» WORK TASK
Look below for the line containing "# team-randomizer"; from there, print each line exactly up to and including the line containing "2. Divide by individuals per team", and stop.

------ PROVIDED DATA ------

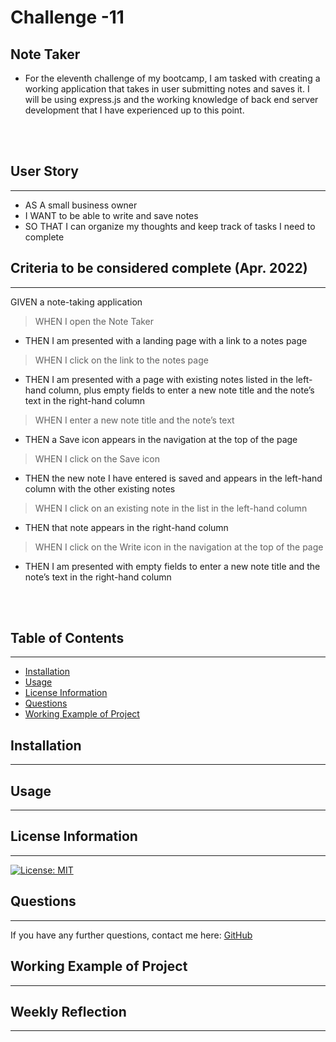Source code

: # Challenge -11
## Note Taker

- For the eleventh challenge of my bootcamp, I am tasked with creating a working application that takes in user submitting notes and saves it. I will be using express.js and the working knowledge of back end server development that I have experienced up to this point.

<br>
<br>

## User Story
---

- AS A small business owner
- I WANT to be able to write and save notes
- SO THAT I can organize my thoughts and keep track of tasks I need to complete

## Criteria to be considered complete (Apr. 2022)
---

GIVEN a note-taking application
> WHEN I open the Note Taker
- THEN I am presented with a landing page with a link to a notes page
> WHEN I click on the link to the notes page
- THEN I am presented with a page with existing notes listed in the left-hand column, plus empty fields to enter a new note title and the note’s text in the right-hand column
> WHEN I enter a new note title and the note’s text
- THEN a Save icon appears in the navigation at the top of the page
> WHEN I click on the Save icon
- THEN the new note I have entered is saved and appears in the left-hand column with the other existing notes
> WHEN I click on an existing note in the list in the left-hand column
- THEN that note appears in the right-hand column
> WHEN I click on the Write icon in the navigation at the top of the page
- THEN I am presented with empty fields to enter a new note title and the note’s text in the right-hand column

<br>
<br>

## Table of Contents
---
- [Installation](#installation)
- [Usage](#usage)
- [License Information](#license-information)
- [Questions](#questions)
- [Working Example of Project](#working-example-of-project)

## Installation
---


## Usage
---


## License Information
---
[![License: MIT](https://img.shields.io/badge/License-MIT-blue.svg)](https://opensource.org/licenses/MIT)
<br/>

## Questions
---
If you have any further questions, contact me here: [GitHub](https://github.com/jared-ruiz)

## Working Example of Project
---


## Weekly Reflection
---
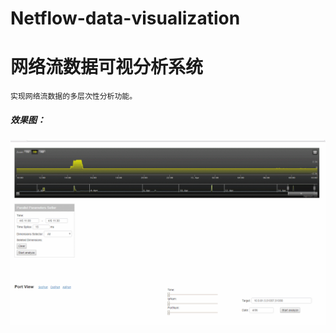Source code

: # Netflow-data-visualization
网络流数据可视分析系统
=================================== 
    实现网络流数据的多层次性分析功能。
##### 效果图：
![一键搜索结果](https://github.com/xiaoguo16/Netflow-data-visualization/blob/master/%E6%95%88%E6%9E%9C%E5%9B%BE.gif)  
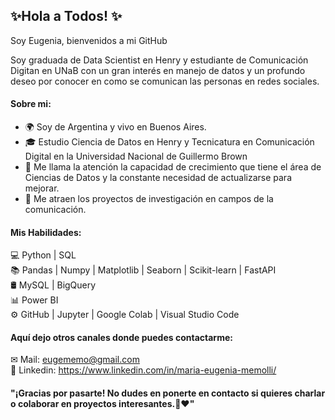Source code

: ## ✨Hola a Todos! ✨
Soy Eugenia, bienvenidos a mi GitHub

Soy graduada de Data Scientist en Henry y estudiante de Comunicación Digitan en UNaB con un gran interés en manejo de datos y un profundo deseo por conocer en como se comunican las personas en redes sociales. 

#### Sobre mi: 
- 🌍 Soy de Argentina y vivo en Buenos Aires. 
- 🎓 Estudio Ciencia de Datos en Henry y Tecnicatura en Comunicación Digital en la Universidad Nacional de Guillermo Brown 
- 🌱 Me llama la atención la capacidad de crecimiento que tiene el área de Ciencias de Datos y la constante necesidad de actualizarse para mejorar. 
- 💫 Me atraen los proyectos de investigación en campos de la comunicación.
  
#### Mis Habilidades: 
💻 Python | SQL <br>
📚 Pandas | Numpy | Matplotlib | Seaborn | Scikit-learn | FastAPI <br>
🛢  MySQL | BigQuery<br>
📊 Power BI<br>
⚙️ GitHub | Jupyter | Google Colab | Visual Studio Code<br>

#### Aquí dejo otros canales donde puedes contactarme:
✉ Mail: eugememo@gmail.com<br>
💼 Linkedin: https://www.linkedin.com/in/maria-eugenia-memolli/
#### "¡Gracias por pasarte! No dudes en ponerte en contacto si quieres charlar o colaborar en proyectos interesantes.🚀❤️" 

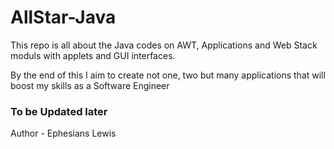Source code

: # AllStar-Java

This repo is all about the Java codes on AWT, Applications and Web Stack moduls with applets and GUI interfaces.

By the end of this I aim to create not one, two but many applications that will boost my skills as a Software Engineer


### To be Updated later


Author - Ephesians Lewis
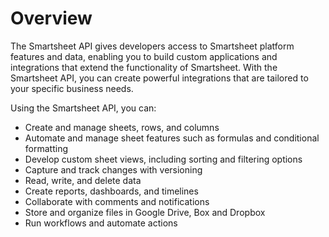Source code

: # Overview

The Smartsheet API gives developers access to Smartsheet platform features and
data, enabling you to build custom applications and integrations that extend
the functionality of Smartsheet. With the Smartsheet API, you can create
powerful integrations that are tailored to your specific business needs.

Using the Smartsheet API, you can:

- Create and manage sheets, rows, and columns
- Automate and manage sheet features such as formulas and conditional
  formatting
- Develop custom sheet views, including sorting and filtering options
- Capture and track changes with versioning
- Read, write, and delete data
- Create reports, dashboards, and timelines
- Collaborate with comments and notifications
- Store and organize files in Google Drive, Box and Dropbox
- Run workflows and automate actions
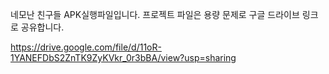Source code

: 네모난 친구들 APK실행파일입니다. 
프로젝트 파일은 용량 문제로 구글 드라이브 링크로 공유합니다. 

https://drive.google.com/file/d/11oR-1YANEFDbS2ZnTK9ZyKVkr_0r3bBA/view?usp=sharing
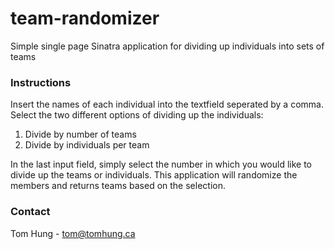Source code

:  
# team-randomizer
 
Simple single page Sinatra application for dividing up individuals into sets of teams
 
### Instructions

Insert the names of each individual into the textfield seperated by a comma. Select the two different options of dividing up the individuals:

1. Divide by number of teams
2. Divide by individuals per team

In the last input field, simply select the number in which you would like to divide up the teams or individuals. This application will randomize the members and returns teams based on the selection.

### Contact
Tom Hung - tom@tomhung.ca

------

» RESPONSE AREA
# team-randomizer
 
Simple single page Sinatra application for dividing up individuals into sets of teams
 
### Instructions

Insert the names of each individual into the textfield seperated by a comma. Select the two different options of dividing up the individuals:

1. Divide by number of teams
2. Divide by individuals per team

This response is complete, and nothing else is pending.